With one in two rural Africans owning a mobile handset and government, donors and mobile operators actively seeking new collaborations and ideas, this project aims to harness this swell of technology innovation and policy support to test at scale an innovative new device designed and piloted by Oxford University. The technology alone has little value but it is transformative potential to capture and share data from remote and dispersed regions seamlessly and instanteously opens up new and exciting possibilities for change. No longer may living in rural Africa be synonymous with being chronically poor and water insecure.
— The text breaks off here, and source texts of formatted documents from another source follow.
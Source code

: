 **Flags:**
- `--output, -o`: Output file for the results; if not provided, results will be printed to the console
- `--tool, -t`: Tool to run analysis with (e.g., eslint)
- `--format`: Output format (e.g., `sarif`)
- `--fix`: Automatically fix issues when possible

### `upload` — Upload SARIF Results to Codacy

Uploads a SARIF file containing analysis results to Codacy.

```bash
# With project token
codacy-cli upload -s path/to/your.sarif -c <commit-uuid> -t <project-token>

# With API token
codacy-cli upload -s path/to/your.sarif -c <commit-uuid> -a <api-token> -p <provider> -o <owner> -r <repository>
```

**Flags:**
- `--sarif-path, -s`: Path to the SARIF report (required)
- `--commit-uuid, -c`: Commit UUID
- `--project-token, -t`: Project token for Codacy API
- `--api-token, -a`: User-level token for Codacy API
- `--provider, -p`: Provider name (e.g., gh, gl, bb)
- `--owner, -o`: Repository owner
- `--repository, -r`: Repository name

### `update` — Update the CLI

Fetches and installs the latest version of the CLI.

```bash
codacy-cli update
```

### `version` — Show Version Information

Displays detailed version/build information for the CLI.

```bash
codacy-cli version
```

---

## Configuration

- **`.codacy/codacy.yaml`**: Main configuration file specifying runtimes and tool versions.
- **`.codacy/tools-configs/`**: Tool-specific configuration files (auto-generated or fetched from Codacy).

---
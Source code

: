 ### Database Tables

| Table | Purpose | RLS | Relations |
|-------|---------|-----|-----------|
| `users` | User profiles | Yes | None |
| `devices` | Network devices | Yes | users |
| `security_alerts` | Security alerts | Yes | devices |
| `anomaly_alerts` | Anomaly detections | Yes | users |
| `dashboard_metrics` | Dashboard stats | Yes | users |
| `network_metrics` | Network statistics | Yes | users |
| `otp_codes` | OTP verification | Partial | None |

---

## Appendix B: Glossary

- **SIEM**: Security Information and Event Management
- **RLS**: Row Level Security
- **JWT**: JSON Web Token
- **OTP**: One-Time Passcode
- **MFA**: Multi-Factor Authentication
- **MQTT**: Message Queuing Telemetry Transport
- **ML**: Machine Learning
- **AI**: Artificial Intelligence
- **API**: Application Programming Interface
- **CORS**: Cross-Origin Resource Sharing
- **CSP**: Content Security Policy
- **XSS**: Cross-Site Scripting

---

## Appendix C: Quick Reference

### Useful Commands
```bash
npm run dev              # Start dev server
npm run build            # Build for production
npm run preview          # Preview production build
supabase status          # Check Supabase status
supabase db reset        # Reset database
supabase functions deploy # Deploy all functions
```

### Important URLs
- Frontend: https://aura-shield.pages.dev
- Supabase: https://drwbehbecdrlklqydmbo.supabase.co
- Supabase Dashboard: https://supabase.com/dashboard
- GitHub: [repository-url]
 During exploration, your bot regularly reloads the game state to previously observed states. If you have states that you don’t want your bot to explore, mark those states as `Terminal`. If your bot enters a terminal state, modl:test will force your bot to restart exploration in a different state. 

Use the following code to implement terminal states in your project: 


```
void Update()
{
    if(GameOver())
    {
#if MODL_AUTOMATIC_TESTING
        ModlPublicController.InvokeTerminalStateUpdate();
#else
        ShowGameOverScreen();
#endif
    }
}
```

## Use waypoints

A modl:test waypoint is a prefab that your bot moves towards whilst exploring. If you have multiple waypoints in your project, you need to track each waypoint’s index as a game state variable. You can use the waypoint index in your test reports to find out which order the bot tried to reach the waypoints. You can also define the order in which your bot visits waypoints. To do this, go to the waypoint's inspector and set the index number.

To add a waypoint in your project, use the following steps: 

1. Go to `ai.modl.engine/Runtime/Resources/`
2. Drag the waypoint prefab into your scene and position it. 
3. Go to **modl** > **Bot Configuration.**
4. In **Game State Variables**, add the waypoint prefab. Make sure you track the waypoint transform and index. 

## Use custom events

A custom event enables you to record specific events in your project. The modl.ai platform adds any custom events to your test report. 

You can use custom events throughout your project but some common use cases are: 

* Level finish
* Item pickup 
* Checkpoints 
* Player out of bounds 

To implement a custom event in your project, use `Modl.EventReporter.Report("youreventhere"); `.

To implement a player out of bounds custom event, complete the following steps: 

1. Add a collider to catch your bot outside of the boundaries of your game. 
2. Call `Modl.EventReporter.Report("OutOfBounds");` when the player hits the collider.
This project aims to challenge and change this situation to maintain and accelerate safe water supplies for rural Africans.
The research has influenced policy and practice in the wider goals of delivering universal and safe drinking water services. In Kenya, the national government has highlighted the work in its annual reporting for the national water services regulatory board (WASREB, 2014). This includes regular dialogue with ways to scale up the approach including uptake and support by two separate counties, Kwale and Kakamega. UNICEF at the global and regional levels are also trying to build the work into their programmes and potentially contributing to new reporting metrics for SDG 6.1 for universal and safe drinking water supplies. In 2018, UNICEF/Bangladesh and the Government of Bangladesh's Department of Public Health and Engineering has supported the installation of 500 transmitters in schools, clinics and communities. This pilot phase (Feb2018-Jan2019) will inform a wider programme of work on monitoring water service delivery and, if successful, will lead to a larger programme of work. Initial results will be released and shared from May 2018.